WSWD: This summer you also had success at the Williamstown Theatre Festival with Dangerous House, by Jen Silverman, which is about violence against the LGBTQ community in South Africa. Is that coming to New York?
Ali: We haven’t heard anything yet. It’s a wonderful play, and we had a really good production at Williamstown. Yeah, we’re hoping.
WSWD: So with Silverman’s play and Love’s plays, you’re carving out a body of work that deals with contemporary queer issues and civil rights.
Ali: I’m from another country. I’m a person of color. And being in America as a person of color, I find myself wrestling with these issues on a daily basis. I’m really interested in pieces that interrogate the idea of identity, in terms of race and in terms of sexual orientation. The intersection of those things is the most interesting to me because of my own personal intersection. So some aspects of identity have to be under interrogation in the piece. That is the common thread in the work and the writers whom I find myself interested in.
I’m really interested in pieces that interrogate the idea of identity, in terms of race and in terms of sexual orientation.
WSWD: Seven years ago, you opened the West Village restaurant Takashi with your partner at the time, chef Takashi Inoue. I was so sorry to hear that he passed away last October. My condolences.

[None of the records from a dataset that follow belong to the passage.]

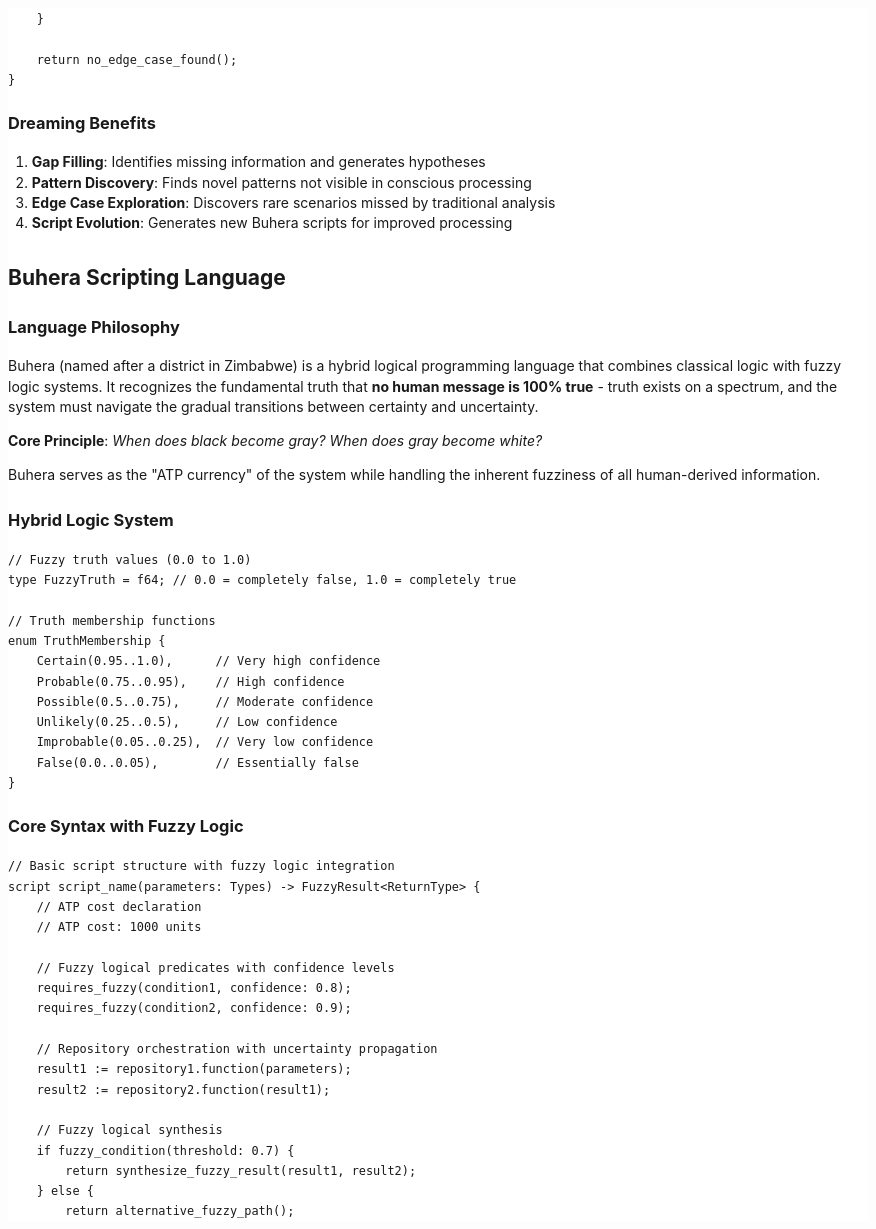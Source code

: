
 ```buhera
    }
    
    return no_edge_case_found();
}
```

### Dreaming Benefits

1. **Gap Filling**: Identifies missing information and generates hypotheses
2. **Pattern Discovery**: Finds novel patterns not visible in conscious processing
3. **Edge Case Exploration**: Discovers rare scenarios missed by traditional analysis
4. **Script Evolution**: Generates new Buhera scripts for improved processing

## Buhera Scripting Language

### Language Philosophy

Buhera (named after a district in Zimbabwe) is a hybrid logical programming language that combines classical logic with fuzzy logic systems. It recognizes the fundamental truth that **no human message is 100% true** - truth exists on a spectrum, and the system must navigate the gradual transitions between certainty and uncertainty.

**Core Principle**: *When does black become gray? When does gray become white?*

Buhera serves as the "ATP currency" of the system while handling the inherent fuzziness of all human-derived information.

### Hybrid Logic System

```buhera
// Fuzzy truth values (0.0 to 1.0)
type FuzzyTruth = f64; // 0.0 = completely false, 1.0 = completely true

// Truth membership functions
enum TruthMembership {
    Certain(0.95..1.0),      // Very high confidence
    Probable(0.75..0.95),    // High confidence  
    Possible(0.5..0.75),     // Moderate confidence
    Unlikely(0.25..0.5),     // Low confidence
    Improbable(0.05..0.25),  // Very low confidence
    False(0.0..0.05),        // Essentially false
}
```

### Core Syntax with Fuzzy Logic

```buhera
// Basic script structure with fuzzy logic integration
script script_name(parameters: Types) -> FuzzyResult<ReturnType> {
    // ATP cost declaration
    // ATP cost: 1000 units
    
    // Fuzzy logical predicates with confidence levels
    requires_fuzzy(condition1, confidence: 0.8);
    requires_fuzzy(condition2, confidence: 0.9);
    
    // Repository orchestration with uncertainty propagation
    result1 := repository1.function(parameters);
    result2 := repository2.function(result1);
    
    // Fuzzy logical synthesis
    if fuzzy_condition(threshold: 0.7) {
        return synthesize_fuzzy_result(result1, result2);
    } else {
        return alternative_fuzzy_path();
```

Ali: Thank you. We opened it together. I was just out of grad school and he was a chef who had just moved here from Japan. [After we met and started dating], he asked me to help him open the restaurant. So I took a year off from the theater and I did. I co-own it now.
WSWD: Wow. Director and restaurateur. That’s a short list of people.
Ali: Yeah. It was a really interesting detour. One that I’m glad I took.